Acórdão nº 670/04.0TCGMR.S1 de Supremo Tribunal de Justiça (Portugal), 01 de Março de 2010

Magistrado ResponsávelÁLVARO RODRIGUES
Data da Resolução01 de Março de 2010
EmissorSupremo Tribunal de Justiça (Portugal)

S Privacidade: 1 Meio Processual: REVISTA Decisão: NEGADA A REVISTA Sumário : I-O nosso ordenamento jurídico consagra a doutrina da causalidade adequada, na sua formulação negativa: «o facto só deixará de ser causa adequada do dano, desde que se mostre, por sua natureza, de todo inadequado e o haja produzido apenas em consequência de circunstâncias anómalas ou excepcionais»(ALMEIDA COSTA, Direito das Obrigações, 9ª edição, pg. 708)..

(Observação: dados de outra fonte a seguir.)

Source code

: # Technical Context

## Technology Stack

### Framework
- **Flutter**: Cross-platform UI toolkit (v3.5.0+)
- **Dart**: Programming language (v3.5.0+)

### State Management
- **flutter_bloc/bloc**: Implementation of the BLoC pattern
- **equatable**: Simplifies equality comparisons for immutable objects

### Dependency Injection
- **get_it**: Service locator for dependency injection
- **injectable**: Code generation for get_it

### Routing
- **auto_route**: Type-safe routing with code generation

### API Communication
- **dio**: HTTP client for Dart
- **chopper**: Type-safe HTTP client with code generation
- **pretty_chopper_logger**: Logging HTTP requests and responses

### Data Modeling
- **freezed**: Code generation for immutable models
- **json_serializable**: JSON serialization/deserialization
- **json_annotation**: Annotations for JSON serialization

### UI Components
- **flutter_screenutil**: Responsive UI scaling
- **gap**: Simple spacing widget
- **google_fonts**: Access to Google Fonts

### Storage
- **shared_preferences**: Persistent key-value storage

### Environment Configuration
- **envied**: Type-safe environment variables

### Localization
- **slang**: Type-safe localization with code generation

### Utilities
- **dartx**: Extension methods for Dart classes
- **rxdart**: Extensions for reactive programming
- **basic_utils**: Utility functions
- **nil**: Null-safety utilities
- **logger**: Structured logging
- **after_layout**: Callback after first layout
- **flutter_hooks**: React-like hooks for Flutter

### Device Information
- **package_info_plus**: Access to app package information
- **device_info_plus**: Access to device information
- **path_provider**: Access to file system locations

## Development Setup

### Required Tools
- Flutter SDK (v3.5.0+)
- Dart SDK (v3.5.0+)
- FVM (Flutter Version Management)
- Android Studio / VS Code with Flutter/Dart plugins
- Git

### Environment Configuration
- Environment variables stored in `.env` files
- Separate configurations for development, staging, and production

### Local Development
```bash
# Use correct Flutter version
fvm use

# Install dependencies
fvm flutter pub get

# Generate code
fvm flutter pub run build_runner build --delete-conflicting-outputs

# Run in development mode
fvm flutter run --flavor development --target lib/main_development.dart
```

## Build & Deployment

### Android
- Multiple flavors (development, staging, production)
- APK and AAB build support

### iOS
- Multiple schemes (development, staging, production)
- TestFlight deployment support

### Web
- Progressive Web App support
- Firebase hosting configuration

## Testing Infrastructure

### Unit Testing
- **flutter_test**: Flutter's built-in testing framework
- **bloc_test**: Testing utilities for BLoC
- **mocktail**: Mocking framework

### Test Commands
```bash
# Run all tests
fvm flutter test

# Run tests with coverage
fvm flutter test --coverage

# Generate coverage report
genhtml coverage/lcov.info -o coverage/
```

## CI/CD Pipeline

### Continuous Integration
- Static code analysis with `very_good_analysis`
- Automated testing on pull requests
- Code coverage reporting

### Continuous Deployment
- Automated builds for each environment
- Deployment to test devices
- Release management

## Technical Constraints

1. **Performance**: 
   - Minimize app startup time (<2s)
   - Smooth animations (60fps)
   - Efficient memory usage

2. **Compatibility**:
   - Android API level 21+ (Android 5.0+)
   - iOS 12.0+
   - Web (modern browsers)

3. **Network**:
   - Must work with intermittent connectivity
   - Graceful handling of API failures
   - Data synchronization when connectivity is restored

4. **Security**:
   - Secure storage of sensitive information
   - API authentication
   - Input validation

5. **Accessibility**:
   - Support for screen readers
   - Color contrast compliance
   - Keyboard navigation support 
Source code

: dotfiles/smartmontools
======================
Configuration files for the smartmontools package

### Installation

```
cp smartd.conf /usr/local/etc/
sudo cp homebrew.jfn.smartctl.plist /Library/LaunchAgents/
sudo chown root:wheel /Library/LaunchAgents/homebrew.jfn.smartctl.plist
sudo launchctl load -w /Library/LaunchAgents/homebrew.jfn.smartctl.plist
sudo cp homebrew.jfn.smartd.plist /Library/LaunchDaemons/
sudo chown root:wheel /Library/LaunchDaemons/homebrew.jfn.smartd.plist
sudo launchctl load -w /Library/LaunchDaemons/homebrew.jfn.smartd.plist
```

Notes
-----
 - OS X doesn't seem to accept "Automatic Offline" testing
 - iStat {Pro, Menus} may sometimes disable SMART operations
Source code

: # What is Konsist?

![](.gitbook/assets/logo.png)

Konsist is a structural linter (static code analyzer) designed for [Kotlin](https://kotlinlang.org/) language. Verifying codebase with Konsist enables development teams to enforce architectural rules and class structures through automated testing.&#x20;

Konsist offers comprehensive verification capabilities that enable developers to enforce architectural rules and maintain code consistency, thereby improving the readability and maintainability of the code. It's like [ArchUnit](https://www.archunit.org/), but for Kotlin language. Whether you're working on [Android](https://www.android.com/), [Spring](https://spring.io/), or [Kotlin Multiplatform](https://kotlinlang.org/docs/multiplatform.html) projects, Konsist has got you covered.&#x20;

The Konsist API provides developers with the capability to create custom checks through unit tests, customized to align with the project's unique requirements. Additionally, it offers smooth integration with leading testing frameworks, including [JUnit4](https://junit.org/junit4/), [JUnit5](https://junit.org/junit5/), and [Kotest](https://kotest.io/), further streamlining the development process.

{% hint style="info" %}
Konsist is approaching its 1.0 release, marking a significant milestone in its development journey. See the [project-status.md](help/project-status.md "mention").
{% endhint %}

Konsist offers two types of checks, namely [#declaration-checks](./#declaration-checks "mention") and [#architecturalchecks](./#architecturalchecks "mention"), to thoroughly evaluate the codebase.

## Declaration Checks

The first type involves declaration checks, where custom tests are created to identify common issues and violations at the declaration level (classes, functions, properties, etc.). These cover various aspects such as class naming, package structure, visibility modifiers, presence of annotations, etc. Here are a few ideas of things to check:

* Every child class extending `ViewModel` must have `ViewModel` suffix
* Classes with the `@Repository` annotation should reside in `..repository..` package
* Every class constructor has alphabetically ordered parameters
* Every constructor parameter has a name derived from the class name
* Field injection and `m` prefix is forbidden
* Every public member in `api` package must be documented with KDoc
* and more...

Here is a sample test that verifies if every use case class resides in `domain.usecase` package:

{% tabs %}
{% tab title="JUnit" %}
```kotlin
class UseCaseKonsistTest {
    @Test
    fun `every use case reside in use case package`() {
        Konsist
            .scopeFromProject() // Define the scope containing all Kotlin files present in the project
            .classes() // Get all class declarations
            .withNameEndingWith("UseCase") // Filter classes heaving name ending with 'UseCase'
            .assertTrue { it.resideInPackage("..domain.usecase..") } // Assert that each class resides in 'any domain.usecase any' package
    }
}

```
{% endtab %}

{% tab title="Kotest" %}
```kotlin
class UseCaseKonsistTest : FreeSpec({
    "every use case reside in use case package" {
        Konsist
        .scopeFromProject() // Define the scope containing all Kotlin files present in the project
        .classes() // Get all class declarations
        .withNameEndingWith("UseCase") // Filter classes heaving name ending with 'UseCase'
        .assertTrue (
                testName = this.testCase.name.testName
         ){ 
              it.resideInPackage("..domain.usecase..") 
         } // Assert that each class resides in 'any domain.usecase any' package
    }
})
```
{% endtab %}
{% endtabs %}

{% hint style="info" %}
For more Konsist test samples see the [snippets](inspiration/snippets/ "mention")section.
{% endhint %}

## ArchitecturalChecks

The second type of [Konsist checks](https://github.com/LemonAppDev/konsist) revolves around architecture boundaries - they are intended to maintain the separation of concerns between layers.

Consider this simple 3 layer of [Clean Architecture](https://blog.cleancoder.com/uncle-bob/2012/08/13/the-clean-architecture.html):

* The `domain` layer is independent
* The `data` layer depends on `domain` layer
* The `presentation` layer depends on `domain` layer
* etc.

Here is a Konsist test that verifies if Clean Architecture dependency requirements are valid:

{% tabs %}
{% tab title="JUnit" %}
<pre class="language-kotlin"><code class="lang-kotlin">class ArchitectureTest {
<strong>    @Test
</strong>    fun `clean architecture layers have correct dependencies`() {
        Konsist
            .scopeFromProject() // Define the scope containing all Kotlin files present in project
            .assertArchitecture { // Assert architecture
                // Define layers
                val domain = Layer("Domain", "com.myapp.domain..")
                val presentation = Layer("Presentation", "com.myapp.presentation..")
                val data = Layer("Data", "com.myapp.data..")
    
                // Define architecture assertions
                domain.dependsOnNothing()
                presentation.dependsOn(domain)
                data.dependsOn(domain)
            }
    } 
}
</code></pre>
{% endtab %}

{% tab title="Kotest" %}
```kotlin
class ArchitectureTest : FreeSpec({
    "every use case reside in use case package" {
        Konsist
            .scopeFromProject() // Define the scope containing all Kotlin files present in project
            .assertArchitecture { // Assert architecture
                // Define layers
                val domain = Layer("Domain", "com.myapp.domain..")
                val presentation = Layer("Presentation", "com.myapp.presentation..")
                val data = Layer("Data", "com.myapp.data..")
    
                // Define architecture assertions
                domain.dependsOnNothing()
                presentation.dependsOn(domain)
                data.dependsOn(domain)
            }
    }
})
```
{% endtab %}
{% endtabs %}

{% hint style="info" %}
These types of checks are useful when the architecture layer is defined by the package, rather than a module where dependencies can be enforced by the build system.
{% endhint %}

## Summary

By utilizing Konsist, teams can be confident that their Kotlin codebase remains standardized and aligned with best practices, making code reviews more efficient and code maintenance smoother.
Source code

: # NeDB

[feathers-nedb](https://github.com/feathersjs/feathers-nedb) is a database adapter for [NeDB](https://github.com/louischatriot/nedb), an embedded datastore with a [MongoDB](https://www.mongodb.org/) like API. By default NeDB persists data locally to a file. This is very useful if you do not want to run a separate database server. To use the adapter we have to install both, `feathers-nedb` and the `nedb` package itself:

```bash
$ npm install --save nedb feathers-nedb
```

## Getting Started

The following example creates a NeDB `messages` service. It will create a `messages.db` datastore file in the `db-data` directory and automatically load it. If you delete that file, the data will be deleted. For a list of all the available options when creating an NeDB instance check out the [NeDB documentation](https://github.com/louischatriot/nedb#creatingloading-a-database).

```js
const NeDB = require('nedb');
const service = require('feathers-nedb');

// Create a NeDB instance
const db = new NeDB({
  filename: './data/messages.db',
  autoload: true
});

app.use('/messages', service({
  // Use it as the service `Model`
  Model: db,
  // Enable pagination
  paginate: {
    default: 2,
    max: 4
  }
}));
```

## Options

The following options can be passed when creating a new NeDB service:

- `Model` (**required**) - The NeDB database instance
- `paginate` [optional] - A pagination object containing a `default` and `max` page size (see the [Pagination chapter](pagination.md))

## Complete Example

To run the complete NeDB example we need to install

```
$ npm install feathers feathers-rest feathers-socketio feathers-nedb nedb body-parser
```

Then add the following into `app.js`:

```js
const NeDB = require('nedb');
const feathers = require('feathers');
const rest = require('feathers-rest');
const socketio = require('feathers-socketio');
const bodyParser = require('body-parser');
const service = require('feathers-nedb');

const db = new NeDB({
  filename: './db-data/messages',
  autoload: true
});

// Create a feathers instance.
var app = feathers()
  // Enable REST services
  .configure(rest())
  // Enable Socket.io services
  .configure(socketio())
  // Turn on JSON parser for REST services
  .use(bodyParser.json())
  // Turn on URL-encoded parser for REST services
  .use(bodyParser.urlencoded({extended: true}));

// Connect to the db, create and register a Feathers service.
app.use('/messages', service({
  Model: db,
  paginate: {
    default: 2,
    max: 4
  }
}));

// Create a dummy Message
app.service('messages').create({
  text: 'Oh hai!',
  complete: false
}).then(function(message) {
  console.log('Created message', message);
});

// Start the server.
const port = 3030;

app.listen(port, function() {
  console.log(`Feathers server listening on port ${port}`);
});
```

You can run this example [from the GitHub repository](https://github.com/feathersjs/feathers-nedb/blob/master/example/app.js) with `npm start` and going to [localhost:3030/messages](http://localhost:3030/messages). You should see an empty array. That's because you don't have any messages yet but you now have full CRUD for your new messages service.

II- Para além disso, a doutrina em causa não pressupõe a exclusividade da condição, no sentido de que esta tenha só por si determinado o dano; podem ter colaborado na sua produção outros factos concomitantes ou posteriores, como se reconheceu, ainda recentemente, no Acórdão deste Supremo Tribunal de 31.03.2009, de que foi Relator, o Exmº Conselheiro Serra Baptista e Adjuntos o aqui Relator e o Adjunto neste autos, Exmº Conselheiro Santos Bernardino (Pº 08B2421,disponível em www.dgsi.pt).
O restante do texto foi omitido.